Saturday, March 07, 2009
40 Days of Lent: Day Eleven
01:44 SPY: The Funny Years
Edited by Kurt Andersen, Graydon Carter, George Kalogerakis
My first book report this year fits in with the Days of Lent, given that those who worked at SPY magazine seemed motivated by the Deadly Sins of Pride and Envy.
I can remember searching for the first issue of Spy after reading an Associated Press article about a sharp new satiric magazine. It sounded like everything I was looking for. Unfortunately, I was looking in the wrong place: Wilkes-Barre, PA, to be exact, where I was living at the time. We might have gotten Associated Press articles, sure, but sophisticated “New York Monthlies?” No way.
As related in the combination memoir/anthology SPY: The Funny Years, I wasn’t alone on either count. People who lived in New York had trouble finding early issues, and there were others across the nation who were excited about a monthly satire magazine. The first issue I saw was April 1988, The “Nice” Issue. I picked it up at a stopover in Chicago while taking the train across the country and was quickly initiated. Things that hadn’t mattered to me (like cover boy Donald Trump) now did, once I learned of their inherent odiousness through SPY’s clever, nasty articles. The nastiness became more apparent (actually, inescapable) later, but what initially impressed me was how much fun the magazine was to read. The crazy charts, the articles in tiny print that ran alongside the margins, columns that gave the inside scoop about The New York Times or professional critics. There seemed to be so much in that issue, yet I didn’t feel sated after I had read, and re-read, everything it contained. Just the opposite, in fact.

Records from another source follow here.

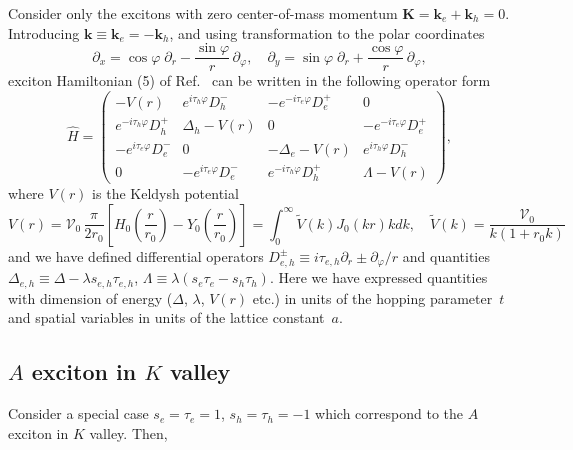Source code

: \documentclass[
aps,
prl,
groupedaddress,
superscriptaddress,
floatfix,
notitlepage
]{revtex4-1}
\def\p{\partial}
\begin{document}
Consider only the excitons with zero center-of-mass momentum $\pmb{K}=\pmb{k}_e+\pmb{k}_h=0$. Introducing $\pmb{k}\equiv \pmb{k}_e = -\pmb{k}_h$,
and using transformation to the polar coordinates
$$
\p_x = \cos\varphi\; \p_r - \frac{\sin\varphi}{r}\,\p_\varphi, \quad
\p_y = \sin\varphi\; \p_r + \frac{\cos\varphi}{r}\,\p_\varphi,
$$
exciton Hamiltonian (5) of Ref.~\cite{Peeters-PRB-2017} can be written in the following operator form
\setlength\arraycolsep{7pt}
\renewcommand*{\arraystretch}{2}
\begin{equation}
\hat{H} =
\begin{pmatrix}
-V(r) &  e^{i\tau_h \varphi}D^-_h & -e^{-i\tau_e \varphi}D^+_e & 0 \\
e^{-i\tau_h\varphi}D^+_h & \Delta_h-V(r) & 0 & -e^{-i\tau_e\varphi}D^+_e \\
-e^{i\tau_e\varphi}D^-_e & 0 & -\Delta_e-V(r) & e^{i\tau_h\varphi}D^-_h \\
0 & -e^{i\tau_e\varphi}D^-_e & e^{-i\tau_h\varphi}D^+_h & \Lambda-V(r)
\end{pmatrix},
\label{H}
\end{equation}
where $V(r)$ is the Keldysh potential 
\begin{equation}
V(r) = \mathcal{V}_0\,\frac{\pi}{2 r_0} \left[ H_0\left(\frac{r}{r_0}\right)-Y_0\left(\frac{r}{r_0}\right) \right]  = \int_0^{\infty}
\tilde{V}(k)J_0(k r) k dk,\quad 
\tilde{V}(k)=\frac{\mathcal{V}_0}{k(1+r_0 k)}
\label{Keldysh}
\end{equation}
and we have defined differential operators
$D^\pm_{e,h} \equiv i\tau_{e,h}\p_r \pm \p_\varphi/r$
and quantities
$\Delta_{e,h} \equiv \Delta -\lambda s_{e,h}\tau_{e,h}$,
$\Lambda \equiv \lambda(s_e \tau_e-s_h\tau_h)$.
Here we have expressed quantities with dimension of energy ($\Delta$, $\lambda$, $V(r)$ etc.) in units of the hopping parameter~$t$ and spatial variables in units of the lattice constant~$a$.

\subsection{$A$ exciton in $K$ valley}

Consider a special case $s_e=\tau_e=1$, $s_h=\tau_h=-1$ which correspond to the $A$ exciton in $K$ valley. Then,
\end{document}
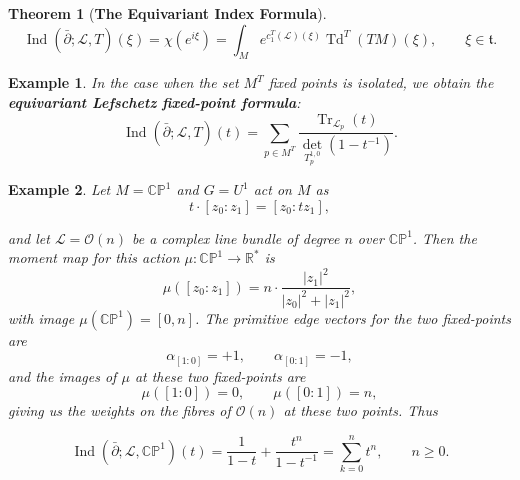 \documentclass{article}
\newtheorem{theorem}{Theorem}[section]
\newtheorem{example}{Example}
\newcommand{\ra}{\rightarrow}
\newcommand{\PP}{\mathbb{P}}
\newcommand{\RR}{\mathbb{R}}
\newcommand{\CC}{\mathbb{C}}
\newcommand{\mcL}{\mathcal{L}}
\newcommand{\mcO}{\mathcal{O}}
\newcommand{\mft}{\mathfrak{t}}
\newcommand{\mc}[1]{\mathcal{#1}}
\DeclareMathOperator{\Tr}{Tr}
\DeclareMathOperator{\Td}{Td}
\DeclareMathOperator{\Ind}{Ind}
\begin{document}
\begin{theorem}[\textbf{The Equivariant Index Formula}]
	\begin{equation*}
		\Ind(\bar{\partial}; \mcL, T)(\xi) = \chi(e^{i\xi}) = \int_{M} e^{c_{1}^{T}(\mcL)(\xi)} \Td^{T}(TM)(\xi), \qquad \xi \in \mft.
	\end{equation*}
\end{theorem}

\begin{example}
	In the case when the set $M^{T}$ fixed points is isolated, we obtain the \textbf{equivariant Lefschetz fixed-point formula}:
	\begin{equation*}
		\Ind(\bar{\partial}; \mcL,T)(t) = \sum\limits_{p \in M^{T}} \frac{\Tr_{\mcL_{p}}(t)}{\det_{T_{p}^{1,0}}(1 - t^{-1})}.
	\end{equation*}
\end{example}

\begin{example}
	Let $M = \CC\PP^{1}$ and $G = U^{1}$ act on $M$ as
	\begin{equation*}
		t \cdot [z_{0}: z_{1}] = [z_{0} : tz_{1}],
	\end{equation*}

	and let $\mcL = \mcO(n)$ be a complex line bundle of degree $n$ over $\CC\PP^{1}$. Then the moment map for this action $\mu : \CC\PP^{1} \ra \RR^{\ast}$ is
	\begin{equation*}
		\mu([z_{0}:z_{1}]) = n\cdot\frac{|z_{1}|^{2}}{|z_{0}|^{2} + |z_{1}|^{2}},
	\end{equation*}
	with image $\mu(\CC\PP^{1}) = [0, n]$. The primitive edge vectors for the two fixed-points are
	\begin{equation*}
		\alpha_{[1:0]} = +1, \qquad \alpha_{[0:1]} = -1,
	\end{equation*}
	and the images of $\mu$ at these two fixed-points are
	\begin{equation*}
		 \mu([1:0]) = 0, \qquad \mu([0:1]) = n,
	\end{equation*}
	giving us the weights on the fibres of $\mc{O}(n)$ at these two points. Thus
	
	\begin{equation*}
		\Ind(\bar{\partial}; \mcL, \CC\PP^{1})(t) = \frac{1}{1 - t} + \frac{t^{n}}{1 - t^{-1}} = \sum_{k = 0}^{n}t^{n}, \qquad n \geq 0.
	\end{equation*}

\end{example}
\end{document}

And so it seemed with the issues that followed. Looking at the covers reproduced on The Funny Years’ endpapers, I can remember where I was when I first saw the 1988-89 issues. June ‘88, with Graham Chapman as a “coaster:” I flipped through it at Cody’s Books in Berkeley before buying. March ’89, with a smug Chevy Chase representing the Irony Epidemic: couldn’t wait for my break, kept flipping through the issue while at work. I didn’t have much money when I lived in California – I was on the macaroni and cheese diet most of the time – but I always bought SPY magazine. I can remember at the time thinking that, as good as the magazine was, it wasn’t quite “there” yet. It was a good magazine (very good, I suppose) but not great. The issues were getting better and better but it hadn’t peaked, which I looked forward to with anticipation.
That peak never really came. Looking back, you can choose a run of issues and say that it was the magazine at its best, but examine those issues and a sense of repetition, a formula, becomes apparent and annoying. I think this was one of the magazine’s fatal flaws. Magazines have a house style and a consistent tone, true, but SPY, after fairly quickly finding its voice, didn’t do anything but repeat, but with diminishing returns. Just as every young man eventually has an epiphany and realizes that every issue of Mad magazine is basically the same, so it was with SPY. The other fatal flaw was not just the repetition but also the tone itself. Being mean can be cathartic and liberating, for a while, but consistent meanness becomes tiresome, and as a tool for satire, ineffective because it eliminates point of view. If everything is corrupt, why should anyone care about the special loathsomeness of Donald Trump?
The memoir section of The Funny Years is obviously for fans of the magazine*. Its insights run along the lines of “we had fun – you shoulda been there!” The editors and writers come across as clever and sensible people who, you know, sat at their desks and worked. More interesting is how the magazine was always a shoestring operation given that each issue “seemed” rich in that 1980s kinda way. It’s disappointing that so little from the actual magazine is reprinted. Pages are reprinted in their entirety to give a sense of the interplay of graphics and text that was a hallmark of the magazine, but unfortunately, at a smaller than original size, which makes reading more of an effort. Even though I have all my old issues, I was disappointed that most of what’s reprinted are fragments rather than entire articles. There are pieces that justify the magazine’s reputation: I was amazed at how good the “Great Expectations” essay written by Kurt Andersen was. The quality of the writing, dense yet paced to zip along, is rarely found in magazines anymore. An article about “Yuppie Porn” (making and marketing mundane items like knives and telephones as luxury goods) makes the distinction: “…pornography – the objectification of bodies…[whereas] yuppie pornography – the objectification of objects.” You can substitute “materialism” for “yuppie pornography” but I think the idea of “objectification of objects” is just about perfect.
*Are there still fans of the magazine? I picked up my copy of this book for $2.99 at the bargain table at Borders. I can't imagine paying the list prices of $39.95.